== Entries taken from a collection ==
::::
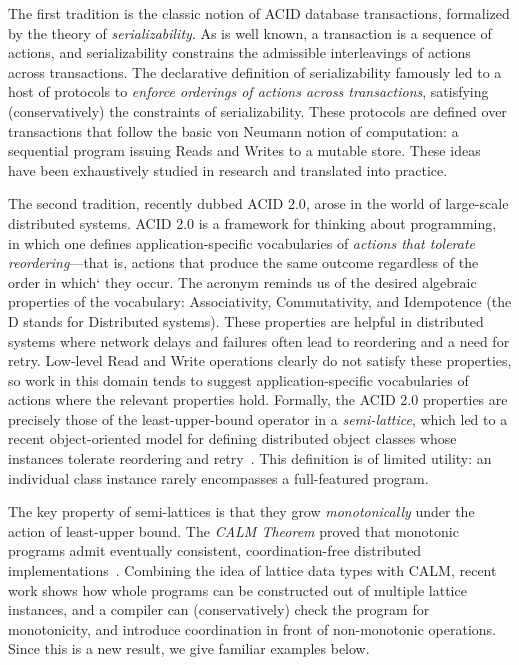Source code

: \documentclass{sig-alternate}
\begin{document}
The first tradition is the classic notion of \textsf{ACID} database transactions, formalized by the theory of \emph{serializability}.  As is well known, a transaction is a sequence of actions, and serializability constrains the admissible interleavings of actions across transactions.  The declarative definition of serializability famously led to a host of protocols to \emph{enforce orderings of actions across transactions}, satisfying (conservatively) the constraints of serializability.  These protocols are defined over transactions that follow the basic von Neumann notion of computation: a sequential program issuing Reads and Writes to a mutable store.  These ideas have been exhaustively studied in research and translated into practice.

The second tradition, recently dubbed \textsf{ACID 2.0}, arose in the world of large-scale distributed systems.  ACID 2.0 is a framework for thinking about programming, in which one defines application-specific vocabularies of \emph{actions that tolerate reordering}---that is, 
actions that produce the same outcome regardless of the order in which` they occur.
The acronym reminds us of the desired algebraic properties of the vocabulary: Associativity, Commutativity, and Idempotence (the D stands for Distributed systems).  These properties are helpful in distributed systems where network delays and failures often lead to reordering and a need for retry. Low-level Read and Write operations clearly do not satisfy these properties, so work in this domain tends to suggest application-specific vocabularies of actions where the relevant properties hold.  Formally, the ACID 2.0 properties are precisely those of the least-upper-bound operator in a {\em semi-lattice}, which led to a recent object-oriented model for defining distributed object classes whose instances tolerate reordering and retry~\cite{CRDTs}.  This definition is of limited utility: an individual class instance rarely encompasses a full-featured program.  

The key property of semi-lattices is that they grow \emph{monotonically} under the action of least-upper bound.  The \emph{CALM Theorem} proved that monotonic programs admit eventually consistent, coordination-free distributed implementations~\cite{calm}.  Combining the idea of lattice data types with CALM, recent work shows how whole programs can be constructed out of multiple lattice instances, and a compiler can (conservatively) check the program for monotonicity, and introduce coordination in front of non-monotonic operations.  Since this is a new result, we give familiar examples below.
\end{document}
::::
== Assignment ==
Identify every line above that includes the word "semi", and show those lines.

== Answer for the task ==
The acronym reminds us of the desired algebraic properties of the vocabulary: Associativity, Commutativity, and Idempotence (the D stands for Distributed systems).  These properties are helpful in distributed systems where network delays and failures often lead to reordering and a need for retry. Low-level Read and Write operations clearly do not satisfy these properties, so work in this domain tends to suggest application-specific vocabularies of actions where the relevant properties hold.  Formally, the ACID 2.0 properties are precisely those of the least-upper-bound operator in a {\em semi-lattice}, which led to a recent object-oriented model for defining distributed object classes whose instances tolerate reordering and retry~\cite{CRDTs}.  This definition is of limited utility: an individual class instance rarely encompasses a full-featured program.  
The key property of semi-lattices is that they grow \emph{monotonically} under the action of least-upper bound.  The \emph{CALM Theorem} proved that monotonic programs admit eventually consistent, coordination-free distributed implementations~\cite{calm}.  Combining the idea of lattice data types with CALM, recent work shows how whole programs can be constructed out of multiple lattice instances, and a compiler can (conservatively) check the program for monotonicity, and introduce coordination in front of non-monotonic operations.  Since this is a new result, we give familiar examples below.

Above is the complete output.